_WHAT YOU HAVE TO DO:_ Please copy all of the data that follows exactly, leaving any pictures out.

________

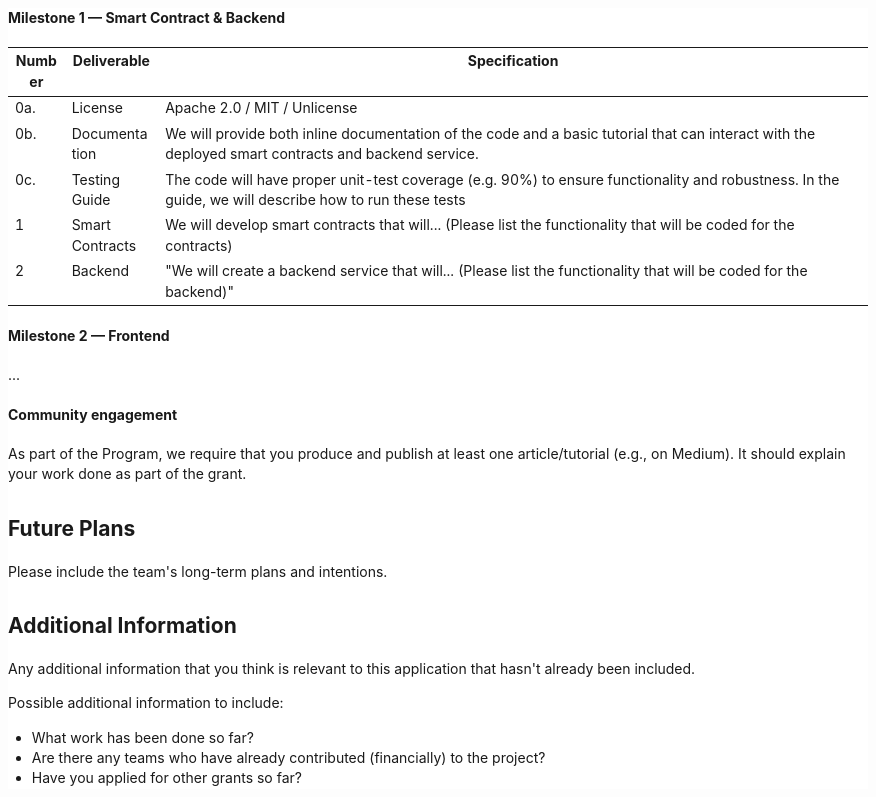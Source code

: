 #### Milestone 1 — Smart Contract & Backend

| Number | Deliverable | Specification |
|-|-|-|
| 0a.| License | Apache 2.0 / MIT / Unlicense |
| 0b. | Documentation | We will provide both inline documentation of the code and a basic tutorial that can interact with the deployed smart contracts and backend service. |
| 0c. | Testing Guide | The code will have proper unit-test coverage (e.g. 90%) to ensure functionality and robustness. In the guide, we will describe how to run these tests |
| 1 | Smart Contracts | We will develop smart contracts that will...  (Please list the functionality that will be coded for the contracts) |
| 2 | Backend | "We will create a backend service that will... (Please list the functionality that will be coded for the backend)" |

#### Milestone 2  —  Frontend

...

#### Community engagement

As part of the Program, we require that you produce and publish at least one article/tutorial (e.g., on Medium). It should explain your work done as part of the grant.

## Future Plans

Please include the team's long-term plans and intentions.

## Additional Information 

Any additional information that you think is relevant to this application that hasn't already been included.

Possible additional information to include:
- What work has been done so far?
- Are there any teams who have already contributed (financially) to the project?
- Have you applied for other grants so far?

________

_PROBLEM SOLUTION:_
Source code

: #### Milestone 1 — Smart Contract & Backend

| Number | Deliverable | Specification |
|-|-|-|
| 0a.| License | Apache 2.0 / MIT / Unlicense |
| 0b. | Documentation | We will provide both inline documentation of the code and a basic tutorial that can interact with the deployed smart contracts and backend service. |
| 0c. | Testing Guide | The code will have proper unit-test coverage (e.g. 90%) to ensure functionality and robustness. In the guide, we will describe how to run these tests |
| 1 | Smart Contracts | We will develop smart contracts that will...  (Please list the functionality that will be coded for the contracts) |
| 2 | Backend | "We will create a backend service that will... (Please list the functionality that will be coded for the backend)" |

#### Milestone 2  —  Frontend

...

#### Community engagement

As part of the Program, we require that you produce and publish at least one article/tutorial (e.g., on Medium). It should explain your work done as part of the grant.

## Future Plans

Please include the team's long-term plans and intentions.

## Additional Information 

Any additional information that you think is relevant to this application that hasn't already been included.

Possible additional information to include:
- What work has been done so far?
- Are there any teams who have already contributed (financially) to the project?
- Have you applied for other grants so far?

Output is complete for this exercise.